There are a number of issues with how this works in practice, and it shouldn’t come as a surprise that this didn’t solve spam forever. There are several ways to bypass even a properly configured SPF, and most organizations don’t have anything configured (which defaults to allowing anyone to claim to be that organization). For example, if you use google as your mail provider, anyone else on gmail would be able to pretend to be you. This led directly to…
DKIM
DKIM stands for DomainKeys Identified Mail. There’s a bit to unpack here, but before we start I need to very, very briefly discuss cryptography, and specifically public and private keys. To keep it as simple as possible, private keys can be used to generate public keys. Anyone with the private key can generate public keys, and then use the private key to encrypt a message that can be decoded by anyone with the public key. While this is useful in keeping messages secret, the important part for this discussion is that only someone with the private key can encrypt something, and using the public key to successfully decrypt the message confirms both that it came from someone with the key, and that nothing has been changed since it was signed.
With that completely clear, DKIM works by publishing a public key in a known place, and then signing each email being sent with a secure private key. When the email arrives at its destination, the encryption is checked against the known public key to confirm it was encrypted by someone with the private key (and presumably therefore authentic) as well as that nothing was changed in the message itself.

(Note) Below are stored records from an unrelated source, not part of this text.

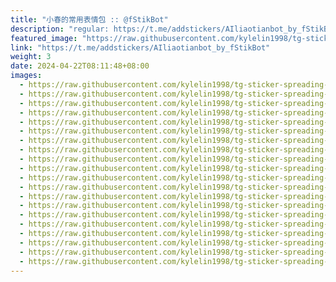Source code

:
```yaml
---
title: "小春的常用表情包 :: @fStikBot"
description: "regular: https://t.me/addstickers/AIliaotianbot_by_fStikBot"
featured_image: "https://raw.githubusercontent.com/kylelin1998/tg-sticker-spreading-worldwide-images/main/img/b2488f52-0f71-40cd-8966-54e6624a6b3d.jpg"
link: "https://t.me/addstickers/AIliaotianbot_by_fStikBot"
weight: 3
date: 2024-04-22T08:11:48+08:00
images:
  - https://raw.githubusercontent.com/kylelin1998/tg-sticker-spreading-worldwide-images/main/img/b2488f52-0f71-40cd-8966-54e6624a6b3d.jpg
  - https://raw.githubusercontent.com/kylelin1998/tg-sticker-spreading-worldwide-images/main/img/af16632c-6866-4907-9b00-3bd999348a2f.jpg
  - https://raw.githubusercontent.com/kylelin1998/tg-sticker-spreading-worldwide-images/main/img/8efd554c-85dd-48c3-89e2-8ba624460cf5.jpg
  - https://raw.githubusercontent.com/kylelin1998/tg-sticker-spreading-worldwide-images/main/img/34823b1e-bc1d-48ee-bc0e-668ebafa3f90.jpg
  - https://raw.githubusercontent.com/kylelin1998/tg-sticker-spreading-worldwide-images/main/img/81607ae4-89eb-4d15-add6-0393edf9e4e8.jpg
  - https://raw.githubusercontent.com/kylelin1998/tg-sticker-spreading-worldwide-images/main/img/37454080-173c-4cd4-bebb-1c50a5ee4d1a.jpg
  - https://raw.githubusercontent.com/kylelin1998/tg-sticker-spreading-worldwide-images/main/img/1c803b49-3748-4052-83c2-fffbec89d183.jpg
  - https://raw.githubusercontent.com/kylelin1998/tg-sticker-spreading-worldwide-images/main/img/8b7488ce-f640-4077-a1d3-10a00572dd1f.jpg
  - https://raw.githubusercontent.com/kylelin1998/tg-sticker-spreading-worldwide-images/main/img/53457d6d-7646-4c30-9c0b-e435b7bd3668.jpg
  - https://raw.githubusercontent.com/kylelin1998/tg-sticker-spreading-worldwide-images/main/img/d42933b4-13ac-4cfe-930a-a7de93e0bbfa.jpg
  - https://raw.githubusercontent.com/kylelin1998/tg-sticker-spreading-worldwide-images/main/img/061dd8ff-d357-4947-868a-a828fdd7b247.jpg
  - https://raw.githubusercontent.com/kylelin1998/tg-sticker-spreading-worldwide-images/main/img/cd8eb0c8-d5d2-49f8-8cf0-ab2a66d383c8.jpg
  - https://raw.githubusercontent.com/kylelin1998/tg-sticker-spreading-worldwide-images/main/img/f3985289-4e9a-4574-94fc-b0877ee950d9.jpg
  - https://raw.githubusercontent.com/kylelin1998/tg-sticker-spreading-worldwide-images/main/img/d1c4850f-b847-4a6a-a7b3-13969e502713.jpg
  - https://raw.githubusercontent.com/kylelin1998/tg-sticker-spreading-worldwide-images/main/img/779cda2e-0bc1-4b25-b69a-9cdf5c22c216.jpg
  - https://raw.githubusercontent.com/kylelin1998/tg-sticker-spreading-worldwide-images/main/img/2562c905-2380-47e4-836e-5dd6c82fa668.jpg
  - https://raw.githubusercontent.com/kylelin1998/tg-sticker-spreading-worldwide-images/main/img/5b466573-e0cd-4c2d-9d60-20837724d326.jpg
  - https://raw.githubusercontent.com/kylelin1998/tg-sticker-spreading-worldwide-images/main/img/e75b4946-926f-41a8-ba2c-298412b61542.jpg
  - https://raw.githubusercontent.com/kylelin1998/tg-sticker-spreading-worldwide-images/main/img/4545d802-66d3-4f4d-aee5-485b2fb249ed.jpg
  - https://raw.githubusercontent.com/kylelin1998/tg-sticker-spreading-worldwide-images/main/img/952c2753-92a9-4cf5-bdb7-d427d7975fa9.jpg
---
```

This generally works well when properly configured and used, especially when used in conjunction with limiting allowed servers via SPF, but can be complicated to keep correct and if you have any third parties sending emails on your behalf (mailing lists, websites, and the like) it can be complicated or impossible to make it appear to be coming from your organization.
DMARC
This brings us to the big one, Domain-based Message Authentication, Reporting and Conformance, or DMARC. If you’re still following along, this is very simple to describe. DMARC sets overall rules for what to do with email claiming to be from your organization based on the results of SPF and DKIM.
As easy as it is to describe, it's very complex to get right, and if you get it wrong you risk having reputable mail servers blocking all of your authentic email. It requires that your SPF and DKIM are locked down and working exactly as expected. As part of the process, daily emails can be sent from every mail server that has received email from your organization with a report on what rules are applied throughout the day. Reviewing these highly technical emails allows an organization to fine-tune the settings, hopefully in a test environment before going live. By leveraging both SPF and DKIM together, and analyzing the results of both in combination, DMARC allows very high levels of confidence that an email is authentic.
Summary, and so what?
When done correctly from top to bottom (DMARC necessarily requires SPF and DKIM), these three systems can assure you and your customers that when an email claims to be from you, it actually is. Several of the larger email providers have, as of Feb. 2024, required large email senders to have all three systems in place or they will reject email. The good news is if you’re reading this blog to learn what SPF is, you’re probably not a big enough player to have to worry about it… today.
On the other hand, with a little bit of knowledge and experience, it’s not difficult at all to have all three systems working, and working well. In addition to future-proofing for when email providers start requiring it of everyone, having these safeguards in place goes a long way to reducing the reputational risk of spoofed emails.